A Tailored Multivariate Mixture Model for Detecting Proteins of Concordant Change Among Virulent Strains of Clostridium Perfringens

J Am Stat Assoc. 2018;113(522):546-559. doi: 10.1080/01621459.2017.1356314. Epub 2018 Jun 12.


Necrotic enteritis (NE) is a serious disease of poultry caused by the bacterium C. perfringens. To identify proteins of C. perfringens that confer virulence with respect to NE, the protein secretions of four NE disease-producing strains and one baseline non-disease-producing strain of C. perfringens were examined.
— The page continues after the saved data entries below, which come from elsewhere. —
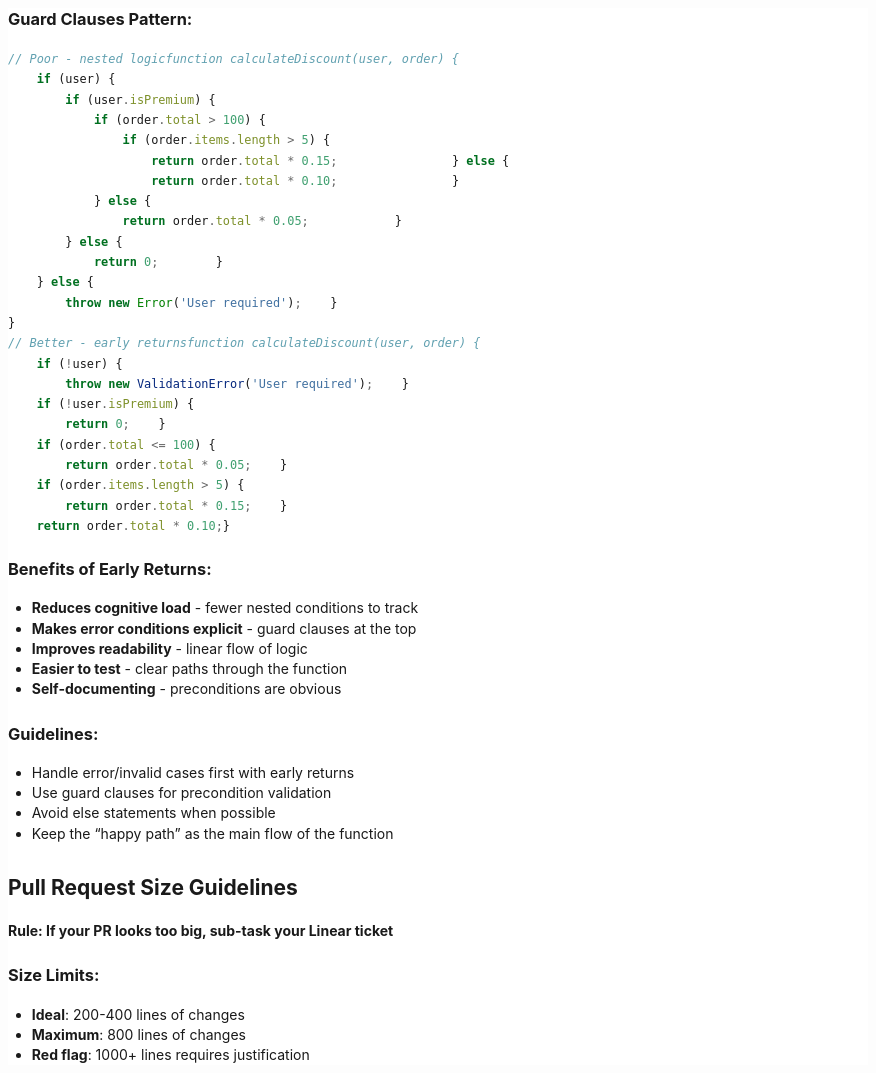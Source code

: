 ### Guard Clauses Pattern:

```jsx
// Poor - nested logicfunction calculateDiscount(user, order) {
    if (user) {
        if (user.isPremium) {
            if (order.total > 100) {
                if (order.items.length > 5) {
                    return order.total * 0.15;                } else {
                    return order.total * 0.10;                }
            } else {
                return order.total * 0.05;            }
        } else {
            return 0;        }
    } else {
        throw new Error('User required');    }
}
// Better - early returnsfunction calculateDiscount(user, order) {
    if (!user) {
        throw new ValidationError('User required');    }
    if (!user.isPremium) {
        return 0;    }
    if (order.total <= 100) {
        return order.total * 0.05;    }
    if (order.items.length > 5) {
        return order.total * 0.15;    }
    return order.total * 0.10;}
```

### Benefits of Early Returns:

- **Reduces cognitive load** - fewer nested conditions to track
- **Makes error conditions explicit** - guard clauses at the top
- **Improves readability** - linear flow of logic
- **Easier to test** - clear paths through the function
- **Self-documenting** - preconditions are obvious

### Guidelines:

- Handle error/invalid cases first with early returns
- Use guard clauses for precondition validation
- Avoid else statements when possible
- Keep the “happy path” as the main flow of the function

## Pull Request Size Guidelines

**Rule: If your PR looks too big, sub-task your Linear ticket**

### Size Limits:

- **Ideal**: 200-400 lines of changes
- **Maximum**: 800 lines of changes
- **Red flag**: 1000+ lines requires justification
The problem then becomes a clustering task, for the identification of two extreme groups of proteins that were produced at either concordantly higher or concordantly lower levels across all four disease-producing strains compared to the baseline, when most of the proteins do not exhibit significant change across all strains. However, the existence of some nuisance proteins of discordant change may severely distort any biologically meaningful cluster pattern. We develop a tailored multivariate clustering approach to robustly identify the proteins of concordant change. Using a three-component normal mixture model as the skeleton, our approach incorporates several constraints to account for biological expectations and data characteristics. More importantly, we adopt a sparse mean-shift parameterization in the reference distribution, coupled with a regularized estimation approach, to flexibly accommodate proteins of discordant change. We explore the connections and differences between our approach and other robust clustering methods, and resolve the issue of unbounded likelihood under an eigenvalue-ratio condition. Simulation studies demonstrate the superior performance of our method compared with a number of alternative approaches. Our protein analysis along with further biological investigations may shed light on the discovery of the complete set of virulence factors in NE.

Keywords: Clustering; Multivariate mixture model; Penalized estimation; Proteomics; Robust estimation.